The net percentage of respondents who said they expect a stronger Chinese economy. Source: BofA.

The net percentage of respondents who said they expect a stronger Chinese economy. Source: BofA.

How are they feeling about inflation?

It’s still the top worry among these fund managers, for the sixth month running. But a record 90% of them now say inflation has peaked, with the US rate likely to fall to 4.2% in the next 12 months. This aligns with what the Federal Reserve has outlined, an eventual end to its hiking cycle that sets the stage for shorter-dated US Treasury yields. Some 42% of the fund managers said they expect rates to fall, the most since March 2020.

Fund managers, on what they see as the biggest market risks. Source: BofA.

Fund managers, on what they see as the biggest market risks. Source: BofA.

What assets do they like?

First and foremost, they like government bonds, with 27% expecting them to be the top asset class in 2023, compared to 25% for stocks, and just 4% for crypto.

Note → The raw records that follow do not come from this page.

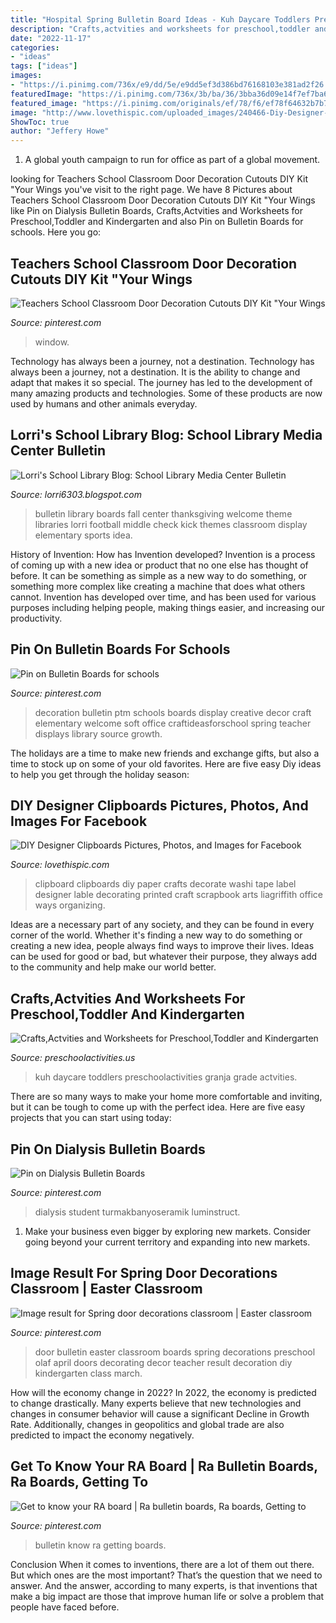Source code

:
 ```yaml
---
title: "Hospital Spring Bulletin Board Ideas - Kuh Daycare Toddlers Preschoolactivities Granja Grade Actvities"
description: "Crafts,actvities and worksheets for preschool,toddler and kindergarten"
date: "2022-11-17"
categories:
- "ideas"
tags: ["ideas"]
images:
- "https://i.pinimg.com/736x/e9/dd/5e/e9dd5ef3d386bd76168103e381ad2f26.jpg"
featuredImage: "https://i.pinimg.com/736x/3b/ba/36/3bba36d09e14f7ef7ba6ca783f5d514c.jpg"
featured_image: "https://i.pinimg.com/originals/ef/78/f6/ef78f64632b7b7113d53e6d19b2ae106.jpg"
image: "http://www.lovethispic.com/uploaded_images/240466-Diy-Designer-Clipboards.jpg"
ShowToc: true
author: "Jeffery Howe"
---
```



1. A global youth campaign to run for office as part of a global movement. 

	

		
looking for Teachers School Classroom Door Decoration Cutouts DIY Kit &quot;Your Wings you've visit to the right page. We have 8 Pictures about Teachers School Classroom Door Decoration Cutouts DIY Kit &quot;Your Wings like Pin on Dialysis Bulletin Boards, Crafts,Actvities and Worksheets for Preschool,Toddler and Kindergarten and also Pin on Bulletin Boards for schools. Here you go:
		
    
## Teachers School Classroom Door Decoration Cutouts DIY Kit &quot;Your Wings

<img loading=lazy src="https://i.pinimg.com/originals/ef/78/f6/ef78f64632b7b7113d53e6d19b2ae106.jpg" onerror="this.onerror=null;this.src='https://tse4.mm.bing.net/th?id=OIP.yT6ec_bohhjnRsHvDZMJtgHaL9&amp;pid=15.1';" alt="Teachers School Classroom Door Decoration Cutouts DIY Kit &quot;Your Wings">

_Source: pinterest.com_

>window. 

	

Technology has always been a journey, not a destination.
Technology has always been a journey, not a destination. It is the ability to change and adapt that makes it so special. The journey has led to the development of many amazing products and technologies. Some of these products are now used by humans and other animals everyday.

    
## Lorri&#039;s School Library Blog: School Library Media Center Bulletin

<img loading=lazy src="https://4.bp.blogspot.com/-LPm-4YMnAow/UbCv0vWAIqI/AAAAAAAAAK4/VkpH9SKBTEY/s1600/shutters+bulletin+board+010.JPG" onerror="this.onerror=null;this.src='https://tse3.mm.bing.net/th?id=OIP.L8eJK4JPZqq5YQt0QNAC1QHaFj&amp;pid=15.1';" alt="Lorri&#039;s School Library Blog: School Library Media Center Bulletin">

_Source: lorri6303.blogspot.com_

>bulletin library boards fall center thanksgiving welcome theme libraries lorri football middle check kick themes classroom display elementary sports idea. 

	

History of Invention: How has Invention developed?
Invention is a process of coming up with a new idea or product that no one else has thought of before. It can be something as simple as a new way to do something, or something more complex like creating a machine that does what others cannot. Invention has developed over time, and has been used for various purposes including helping people, making things easier, and increasing our productivity.

    
## Pin On Bulletin Boards For Schools

<img loading=lazy src="https://i.pinimg.com/736x/b5/99/6e/b5996e0a8164957007d464c8beb54693--elementary-schools-school-projects.jpg" onerror="this.onerror=null;this.src='https://tse3.mm.bing.net/th?id=OIP.NQGkFV7YUTbvgEgrl5jDegHaGI&amp;pid=15.1';" alt="Pin on Bulletin Boards for schools">

_Source: pinterest.com_

>decoration bulletin ptm schools boards display creative decor craft elementary welcome soft office craftideasforschool spring teacher displays library source growth. 

	

The holidays are a time to make new friends and exchange gifts, but also a time to stock up on some of your old favorites. Here are five easy Diy ideas to help you get through the holiday season: 

    
## DIY Designer Clipboards Pictures, Photos, And Images For Facebook

<img loading=lazy src="http://www.lovethispic.com/uploaded_images/240466-Diy-Designer-Clipboards.jpg" onerror="this.onerror=null;this.src='https://tse3.mm.bing.net/th?id=OIP.3WuaFjyuSXbPg3fa1oTHzQHaP2&amp;pid=15.1';" alt="DIY Designer Clipboards Pictures, Photos, and Images for Facebook">

_Source: lovethispic.com_

>clipboard clipboards diy paper crafts decorate washi tape label designer lable decorating printed craft scrapbook arts liagriffith office ways organizing. 

	

Ideas are a necessary part of any society, and they can be found in every corner of the world. Whether it's finding a new way to do something or creating a new idea, people always find ways to improve their lives. Ideas can be used for good or bad, but whatever their purpose, they always add to the community and help make our world better.

    
## Crafts,Actvities And Worksheets For Preschool,Toddler And Kindergarten

<img loading=lazy src="https://www.preschoolactivities.us/wp-content/uploads/2015/03/cow-bulletin-board-ideas-1.jpg" onerror="this.onerror=null;this.src='https://tse1.mm.bing.net/th?id=OIP.j4yzzjE_Y08yvE8nk0LMyQHaLH&amp;pid=15.1';" alt="Crafts,Actvities and Worksheets for Preschool,Toddler and Kindergarten">

_Source: preschoolactivities.us_

>kuh daycare toddlers preschoolactivities granja grade actvities. 

	

There are so many ways to make your home more comfortable and inviting, but it can be tough to come up with the perfect idea. Here are five easy projects that you can start using today: 

    
## Pin On Dialysis Bulletin Boards

<img loading=lazy src="https://i.pinimg.com/736x/e9/dd/5e/e9dd5ef3d386bd76168103e381ad2f26.jpg" onerror="this.onerror=null;this.src='https://tse4.mm.bing.net/th?id=OIP.y0-da3J5M6uSYESydO3B5QHaJ3&amp;pid=15.1';" alt="Pin on Dialysis Bulletin Boards">

_Source: pinterest.com_

>dialysis student turmakbanyoseramik luminstruct. 

	

1. Make your business even bigger by exploring new markets. Consider going beyond your current territory and expanding into new markets.

    
## Image Result For Spring Door Decorations Classroom | Easter Classroom

<img loading=lazy src="https://i.pinimg.com/736x/0b/d7/ac/0bd7ac2edc2900a0c3f36970effee25f.jpg" onerror="this.onerror=null;this.src='https://tse1.mm.bing.net/th?id=OIP.-9Ese192_ydqdgq6OiQrQQHaNH&amp;pid=15.1';" alt="Image result for Spring door decorations classroom | Easter classroom">

_Source: pinterest.com_

>door bulletin easter classroom boards spring decorations preschool olaf april doors decorating decor teacher result decoration diy kindergarten class march. 

	

How will the economy change in 2022?
In 2022, the economy is predicted to change drastically. Many experts believe that new technologies and changes in consumer behavior will cause a significant Decline in Growth Rate. Additionally, changes in geopolitics and global trade are also predicted to impact the economy negatively.

    
## Get To Know Your RA Board | Ra Bulletin Boards, Ra Boards, Getting To

<img loading=lazy src="https://i.pinimg.com/736x/3b/ba/36/3bba36d09e14f7ef7ba6ca783f5d514c.jpg" onerror="this.onerror=null;this.src='https://tse1.mm.bing.net/th?id=OIP.q6vyQwi_uuCT765LEyKVJgHaJ3&amp;pid=15.1';" alt="Get to know your RA board | Ra bulletin boards, Ra boards, Getting to">

_Source: pinterest.com_

>bulletin know ra getting boards. 

	

Conclusion
When it comes to inventions, there are a lot of them out there. But which ones are the most important? That’s the question that we need to answer. And the answer, according to many experts, is that inventions that make a big impact are those that improve human life or solve a problem that people have faced before.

Asset performance views for 2023. Source: BofA.

Asset performance views for 2023. Source: BofA.

And they’re not alone in that view: US government bonds are broadly expected to do well in 2023, as the long string of interest rate hikes from the Fed filter through the economy, likely creating an economic recession and thereby raising the risk of credit defaults. It’s a dreary picture, and it’s one that adds to the allure of safe-haven assets such as bonds.

Despite that view, the fund managers aren’t all about the gloom. In December, they held 5.9% of their assets under management in cash, a bit less than the 6.2% they held in November. This indicates a slightly more positive outlook about market opportunities and risk-taking.

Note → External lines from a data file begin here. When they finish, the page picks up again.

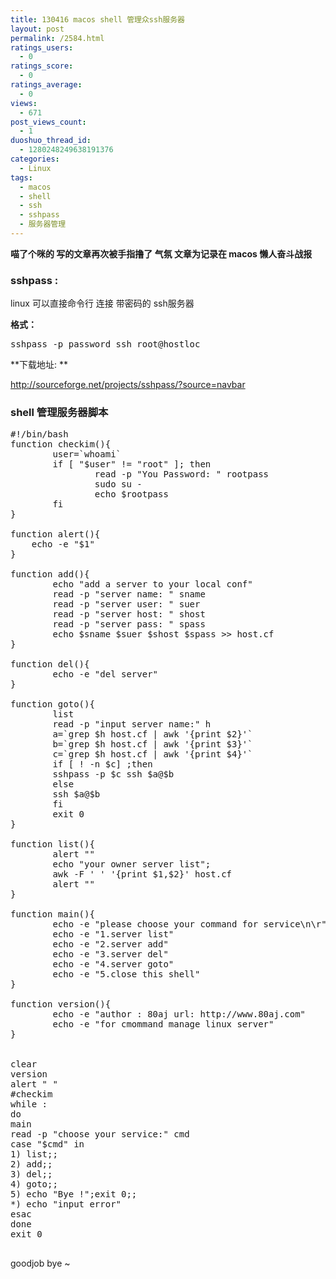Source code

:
 ```yaml
---
title: 130416 macos shell 管理众ssh服务器
layout: post
permalink: /2584.html
ratings_users:
  - 0
ratings_score:
  - 0
ratings_average:
  - 0
views:
  - 671
post_views_count:
  - 1
duoshuo_thread_id:
  - 1280248249638191376
categories:
  - Linux
tags:
  - macos
  - shell
  - ssh
  - sshpass
  - 服务器管理
---
```

**喵了个咪的 写的文章再次被手指撸了 气氛 文章为记录在 macos 懒人奋斗战报**

### sshpass :

linux 可以直接命令行 连接 带密码的 ssh服务器

**格式：**

<pre>sshpass -p password ssh root@hostloc
</pre>

**下载地址: **

http://sourceforge.net/projects/sshpass/?source=navbar

### shell 管理服务器脚本 

<pre>#!/bin/bash
function checkim(){
        user=`whoami`
        if [ "$user" != "root" ]; then
                read -p "You Password: " rootpass
                sudo su -
                echo $rootpass
        fi
}

function alert(){
    echo -e "$1"
}

function add(){
        echo "add a server to your local conf"
        read -p "server name: " sname
        read -p "server user: " suer
        read -p "server host: " shost
        read -p "server pass: " spass
        echo $sname $suer $shost $spass >> host.cf
}

function del(){
        echo -e "del server"
}

function goto(){
        list
        read -p "input server name:" h
        a=`grep $h host.cf | awk '{print $2}'`
        b=`grep $h host.cf | awk '{print $3}'`
        c=`grep $h host.cf | awk '{print $4}'`
        if [ ! -n $c] ;then
        sshpass -p $c ssh $a@$b
        else
        ssh $a@$b
        fi
        exit 0
}

function list(){
        alert ""
        echo "your owner server list";
        awk -F ' ' '{print $1,$2}' host.cf
        alert ""
}

function main(){
        echo -e "please choose your command for service\n\r"
        echo -e "1.server list"
        echo -e "2.server add"
        echo -e "3.server del"
        echo -e "4.server goto"
        echo -e "5.close this shell"
}

function version(){
        echo -e "author : 80aj url: http://www.80aj.com"
        echo -e "for cmommand manage linux server"
}


clear
version
alert " "
#checkim
while :
do
main
read -p "choose your service:" cmd
case "$cmd" in
1) list;;
2) add;;
3) del;;
4) goto;;
5) echo "Bye !";exit 0;;
*) echo "input error"
esac
done
exit 0

</pre>

goodjob bye ~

Cash levels as a percentage of assets under management. Source: BofA.

Cash levels as a percentage of assets under management. Source: BofA.

You can use the cash levels as a tactical tool for signaling when to buy or sell global stocks. When they’re above 5%, that suggests it might be a good time to buy, and when they’re below 4%, it suggests it may be a good time to sell. But, as with all market signals, this one is best considered alongside the bigger picture – you don’t want to rely on this one all on its own.

For now, the fund managers say they like stocks, or at least some stocks. They’re keeping some distance from shares across major developed countries, especially the UK, on average underweighting the country in their portfolios by 18%. But they’re warming up to stocks from the riskier, emerging market economies, and on average are about 13% overweight in those.

Collectively, they’re steering clear of consumer discretionary stocks and going light on utilities and telecommunications companies. But they’ve been loading up on healthcare stocks, and to a lesser extent piling on the consumer staples and energy firms.

Stock sector net percentage overweights. Source: BofA.

Stock sector net percentage overweights. Source: BofA.

They’re keen about gold’s prospects: with 21% saying it’s undervalued, the most since at least 2008.

But they’re not keen about the prospects for the US dollar, with 51% (the most since 2006) expecting it to depreciate. They’ve been eying the greenback for some time, viewing it as the single-most crowded trade out there. So there’s potential risk there for a significant selloff.

Most crowded trades. Source BofA.

Most crowded trades. Source BofA.

Luke Suddards is an analyst at finimize.